This classic Creole cottage may be haunted by ghosts, but it does provide an eerie postscript and tie-in to two stories in the same block. See my article, “A Block of Death and Dismemberment—New Orleans for more details.

A Block of Death and Dismemberment – New Orleans

Stay away from jazz and liquor, and the men who play for fun. That’s the thought that came upon me when we both reached for the gun.

— “They both reached for the gun.” from the musical Chicago (1975) by John Kander and Fred Ebb.

715, 725, & 735 Ursulines Street (private)

While reading about the infamous 1927 “Trunk Murders,” my mind instantly began to draw parallels with the Kander and Ebb musical Chicago.
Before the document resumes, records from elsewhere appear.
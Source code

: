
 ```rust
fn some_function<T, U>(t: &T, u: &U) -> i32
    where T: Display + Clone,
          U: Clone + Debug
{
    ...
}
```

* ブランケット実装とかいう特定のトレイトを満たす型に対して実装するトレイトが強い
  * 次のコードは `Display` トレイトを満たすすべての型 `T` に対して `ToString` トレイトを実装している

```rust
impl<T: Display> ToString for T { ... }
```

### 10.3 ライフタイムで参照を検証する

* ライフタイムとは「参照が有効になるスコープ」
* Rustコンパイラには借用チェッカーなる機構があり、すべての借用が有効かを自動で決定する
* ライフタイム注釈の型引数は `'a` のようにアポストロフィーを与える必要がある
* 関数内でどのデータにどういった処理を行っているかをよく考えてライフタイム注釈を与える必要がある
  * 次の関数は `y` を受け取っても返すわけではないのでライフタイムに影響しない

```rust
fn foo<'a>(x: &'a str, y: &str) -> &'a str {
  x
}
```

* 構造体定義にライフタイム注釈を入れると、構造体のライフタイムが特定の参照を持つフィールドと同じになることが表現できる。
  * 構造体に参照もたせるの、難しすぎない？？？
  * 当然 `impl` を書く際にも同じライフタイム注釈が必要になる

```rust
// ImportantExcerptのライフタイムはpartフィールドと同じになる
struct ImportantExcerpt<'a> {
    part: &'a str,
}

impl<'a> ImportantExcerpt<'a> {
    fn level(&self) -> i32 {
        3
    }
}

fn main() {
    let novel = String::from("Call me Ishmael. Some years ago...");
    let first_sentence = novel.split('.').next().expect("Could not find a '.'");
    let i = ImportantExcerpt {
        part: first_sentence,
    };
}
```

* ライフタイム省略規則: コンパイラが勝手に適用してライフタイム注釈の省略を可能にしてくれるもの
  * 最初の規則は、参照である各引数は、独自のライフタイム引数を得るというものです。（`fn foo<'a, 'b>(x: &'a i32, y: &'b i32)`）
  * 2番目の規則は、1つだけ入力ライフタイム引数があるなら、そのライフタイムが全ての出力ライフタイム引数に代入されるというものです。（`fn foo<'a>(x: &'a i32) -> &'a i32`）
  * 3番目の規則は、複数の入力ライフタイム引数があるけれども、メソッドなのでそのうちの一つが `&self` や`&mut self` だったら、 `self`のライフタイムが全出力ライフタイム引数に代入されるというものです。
The musical explores the intersection of murder, tabloid journalism, and infamy, all against the backdrop of Prohibition-era Chicago with its wild criminality and vaudeville entertainment drunk on the influences of money and illegal liquor, all underscored by the rhythms of jazz. The themes of the musical however, could easily be transplanted to many other American cities in this era, especially New Orleans.

700 block Ursulines Street French Quarter New Orleans
Northeastern side of Ursulines Street in 1999. The edge of 735, a creole cottage, is on the far left with 725 near the middle of the photo. The last balcony with lacy ironwork on the right is 715. Photo by Infrogmation, courtesy of Wikipedia.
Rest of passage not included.